Over the past few seasons I have used Meridian, much to the chagrin of many a seasoned veteran (at least those seasoned on the Teton forum), as a training ride. Prior to a time trial it is great for opener type efforts and for regular training you can get in quite the interval workout with the motivation being that the ass baskets chasing might catch you. The usual practice is attack, recover, attack, recover, repeat. This minimizes time riding in a group of so so bike handlers, knobs riding aero bars (saw one clown wearing a sleeveless jersey with arm warmers, I kid you not), over amped masters riders unnecessarily fighting for a wheel, etc. It's not that I have anything against said types, but when their equipment becomes flotsam and jetsam in a crash that I cannot successfully avoid . . .

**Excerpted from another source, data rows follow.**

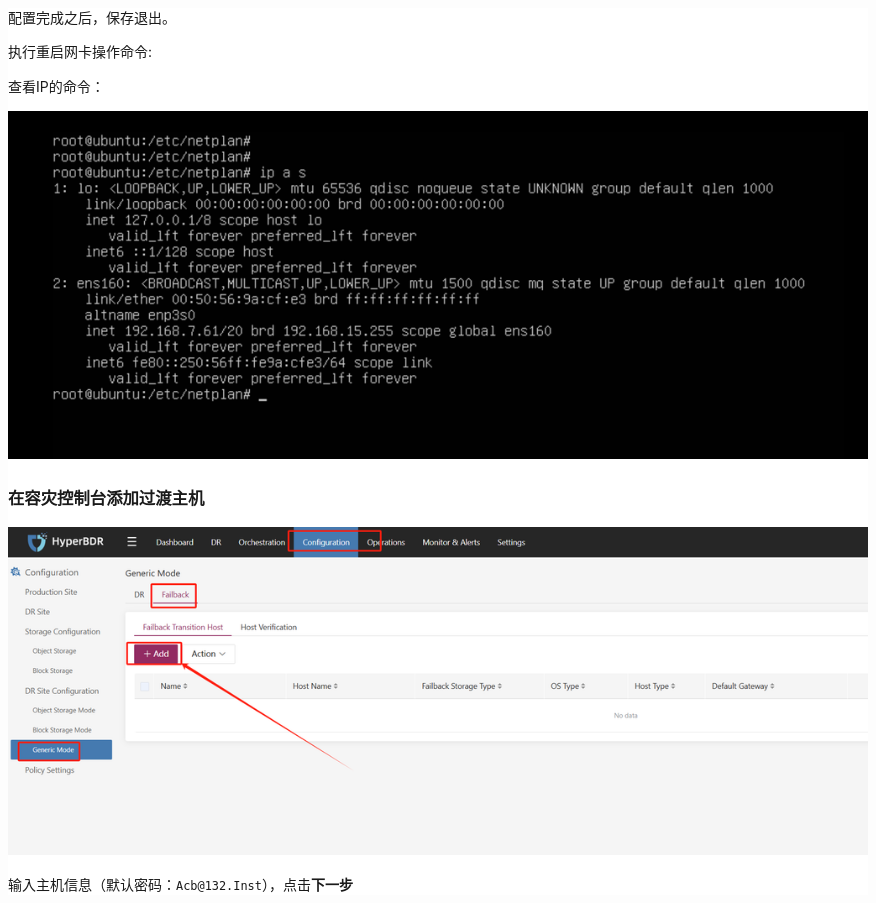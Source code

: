 配置完成之后，保存退出。

执行重启网卡操作命令:

查看IP的命令：

![](./images/solution_switchbackfromthetargetcloudtothevmwareproductionenvironment-operationprocess-26.png)

### **在容灾控制台添加过渡主机**



![](./images/solution_switchbackfromthetargetcloudtothevmwareproductionenvironment-operationprocess-27.png)

输入主机信息（默认密码：`Acb@132.Inst`），点击**下一步**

Rear end, meet concrete, concrete, rear end. I don't have quite the padding I used to back in my younger days and bouncing on your bum doesn't really feel so good. It was one of those falls where as soon as I made contact with the ground, I knew it was going to smart a bit. I also knew it was a good idea to try to get back on my bike as quickly as possible before post crash stiffness set in. I noodled around until the group came by, jumped back in, rode around until the last lap and put in one last effort to open up for the time trial tomorrow.
When I got home I could feel the areas I was sure would have a bruise within the next day or so. There are just some muscles you can't seem to stretch out and loosen after a fall. We'll see how this one works out for me.